The method also employs vectorization to processes multiple rows of the weight matrix at once. Despite its efficiency, the OBQ’s computation time increases significantly as the size of the weight matrix increases. This cubic growth makes it difficult to use OBQ on very large models with billions of parameters.

The GPTQ Algorithm

The GPTQ algorithm takes inspiration from the OBQ method, but with significant improvements to scale it for large language models.

Step 1: Arbitrary Order Insight

The OBQ method selects weights (parameters in a model) for quantization in a certain order, determined by which will add the least additional error. However, GPTQ observes that for large models, quantizing weights in any fixed order can perform just as well. This is because even though some weights might introduce more error individually, they are quantized later in the process when there are few other weights left that could increase the error. So the order doesn’t matter as much as we thought!

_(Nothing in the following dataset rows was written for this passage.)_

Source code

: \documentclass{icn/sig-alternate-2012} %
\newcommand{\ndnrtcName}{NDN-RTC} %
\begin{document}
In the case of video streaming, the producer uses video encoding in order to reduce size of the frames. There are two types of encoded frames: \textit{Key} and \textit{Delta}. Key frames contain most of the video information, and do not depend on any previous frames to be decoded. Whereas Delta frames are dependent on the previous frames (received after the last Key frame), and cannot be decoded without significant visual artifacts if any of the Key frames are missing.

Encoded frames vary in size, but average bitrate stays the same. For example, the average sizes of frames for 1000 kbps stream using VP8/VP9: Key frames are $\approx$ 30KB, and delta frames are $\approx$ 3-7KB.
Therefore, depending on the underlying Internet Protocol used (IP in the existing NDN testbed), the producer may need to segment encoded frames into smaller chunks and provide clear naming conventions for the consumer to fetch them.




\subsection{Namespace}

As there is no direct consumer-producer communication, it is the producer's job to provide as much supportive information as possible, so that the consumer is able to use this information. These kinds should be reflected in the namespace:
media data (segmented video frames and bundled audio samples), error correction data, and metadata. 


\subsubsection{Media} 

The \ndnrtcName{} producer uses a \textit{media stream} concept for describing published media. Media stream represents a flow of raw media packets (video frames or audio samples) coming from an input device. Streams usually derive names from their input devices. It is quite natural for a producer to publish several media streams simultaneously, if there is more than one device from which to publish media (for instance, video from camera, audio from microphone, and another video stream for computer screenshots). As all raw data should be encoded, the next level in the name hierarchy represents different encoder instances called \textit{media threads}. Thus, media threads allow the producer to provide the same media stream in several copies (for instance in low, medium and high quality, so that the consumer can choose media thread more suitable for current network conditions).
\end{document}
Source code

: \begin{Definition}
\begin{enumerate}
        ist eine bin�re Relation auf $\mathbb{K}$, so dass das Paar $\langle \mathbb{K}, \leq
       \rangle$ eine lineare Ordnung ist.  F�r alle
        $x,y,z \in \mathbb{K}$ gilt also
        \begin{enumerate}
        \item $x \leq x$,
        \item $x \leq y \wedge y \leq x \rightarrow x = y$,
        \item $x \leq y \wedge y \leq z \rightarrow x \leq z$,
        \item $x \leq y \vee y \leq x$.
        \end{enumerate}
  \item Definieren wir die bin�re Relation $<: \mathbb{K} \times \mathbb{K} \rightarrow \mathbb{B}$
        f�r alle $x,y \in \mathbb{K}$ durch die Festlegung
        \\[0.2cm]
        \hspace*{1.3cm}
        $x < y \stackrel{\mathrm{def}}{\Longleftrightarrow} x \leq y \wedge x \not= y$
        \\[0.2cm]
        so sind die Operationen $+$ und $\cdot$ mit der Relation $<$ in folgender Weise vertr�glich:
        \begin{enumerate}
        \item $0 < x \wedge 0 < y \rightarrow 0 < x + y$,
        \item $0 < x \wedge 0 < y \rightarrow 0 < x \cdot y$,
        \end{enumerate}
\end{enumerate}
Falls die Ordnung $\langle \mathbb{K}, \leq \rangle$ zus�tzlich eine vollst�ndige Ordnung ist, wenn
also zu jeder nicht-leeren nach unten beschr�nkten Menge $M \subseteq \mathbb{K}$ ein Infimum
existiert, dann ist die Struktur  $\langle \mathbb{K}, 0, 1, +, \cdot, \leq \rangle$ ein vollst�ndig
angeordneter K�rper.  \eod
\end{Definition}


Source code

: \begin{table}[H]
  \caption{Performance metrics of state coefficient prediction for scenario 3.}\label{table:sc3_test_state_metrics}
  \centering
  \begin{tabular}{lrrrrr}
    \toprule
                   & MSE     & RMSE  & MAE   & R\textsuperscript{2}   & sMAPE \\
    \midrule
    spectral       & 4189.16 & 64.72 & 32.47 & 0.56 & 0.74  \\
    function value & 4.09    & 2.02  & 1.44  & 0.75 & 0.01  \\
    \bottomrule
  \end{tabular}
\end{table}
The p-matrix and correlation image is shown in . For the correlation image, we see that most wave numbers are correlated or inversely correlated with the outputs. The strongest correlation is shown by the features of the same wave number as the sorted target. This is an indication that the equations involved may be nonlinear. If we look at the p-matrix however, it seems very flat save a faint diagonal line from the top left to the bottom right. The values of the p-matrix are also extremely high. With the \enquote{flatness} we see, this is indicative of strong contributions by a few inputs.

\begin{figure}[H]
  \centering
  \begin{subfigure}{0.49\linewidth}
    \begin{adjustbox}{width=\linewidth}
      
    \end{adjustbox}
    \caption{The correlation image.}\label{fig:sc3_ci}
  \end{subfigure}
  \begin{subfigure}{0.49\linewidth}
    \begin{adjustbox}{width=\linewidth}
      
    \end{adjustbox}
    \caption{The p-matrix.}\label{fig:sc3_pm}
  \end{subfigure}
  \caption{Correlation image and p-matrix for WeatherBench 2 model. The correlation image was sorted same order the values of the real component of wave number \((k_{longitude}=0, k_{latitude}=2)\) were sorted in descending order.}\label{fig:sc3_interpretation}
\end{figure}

Based on this insight, GPTQ aims to quantize all weights in the same order for all rows of a matrix. This makes the process faster because certain computations have to be done only once for each column, rather than once for each weight.

Step 2: Lazy Batch-Updates

Problem: This scheme won’t be fast because it requires updating a huge matrix with very few computations for each entry. This type of operation can’t utilize the full compute capabilities of GPUs and will be slowed down by memory limitations.

To resolve this, GPTQ introduces “lazy batch” updates. It turns out that the final rounding decisions for a given column are only affected by updates performed on that column, not on later columns. Therefore, GPTQ can apply the algorithm to a batch of columns at a time (like 128 columns), updating only those columns and a corresponding block of the matrix. After a block is fully processed, the algorithm performs global updates on the entire matrix.

Step 3: Cholesky Reformulation

However, there’s one more issue to address. When the algorithm scales up to very large models, numerical inaccuracies can become a problem. Specifically, repeated applications of a certain operation (defined by Equation 5) can accumulate numerical errors.

To tackle this, GPTQ uses a Cholesky decomposition, a numerically stable method for solving certain mathematical problems. It involves precomputing some required information from the matrix using the Cholesky method. This approach, combined with a slight “dampening” (adding a small constant to diagonal elements of the matrix), helps the algorithm to avoid numerical issues.

The Full Algorithm

The full GPTQ algorithm begins with a Cholesky decomposition of the Hessian inverse (a matrix that helps decide how to adjust the weights). It then runs in loops, handling batches of columns at a time. For each column in a batch, it quantizes the weights, calculates the error, and updates the weights in the block accordingly. After processing the batch, it updates all remaining weights based on the block’s errors.

Evaluation

The GPTQ algorithm was tested on various language generation tasks. It was compared with other quantization methods, mainly with the current method of choice, RTN. GPTQ was used with the BLOOM and OPT model families, and models were quantized using a single NVIDIA A100 GPU.

GPTQ performed similarly to state-of-the-art methods on small models like ResNet18 and ResNet50. When tested on larger models like BLOOM and OPT, it performed better than RTN and other methods, especially on a 3and 4-bit scale. For example, when tested on the OPT-175B model, GPTQ had a small decrease in accuracy at 4-bit, while RTN had a significant drop in accuracy. At 3-bit, RTN couldn’t keep up, while GPTQ still had good results.

GPTQ also proved to be faster, able to quantize very large models in just a few hours compared to RTN’s several hundred hours. The study also showed that larger models seemed to be easier to quantize, which is useful because these are the ones where compression is most needed.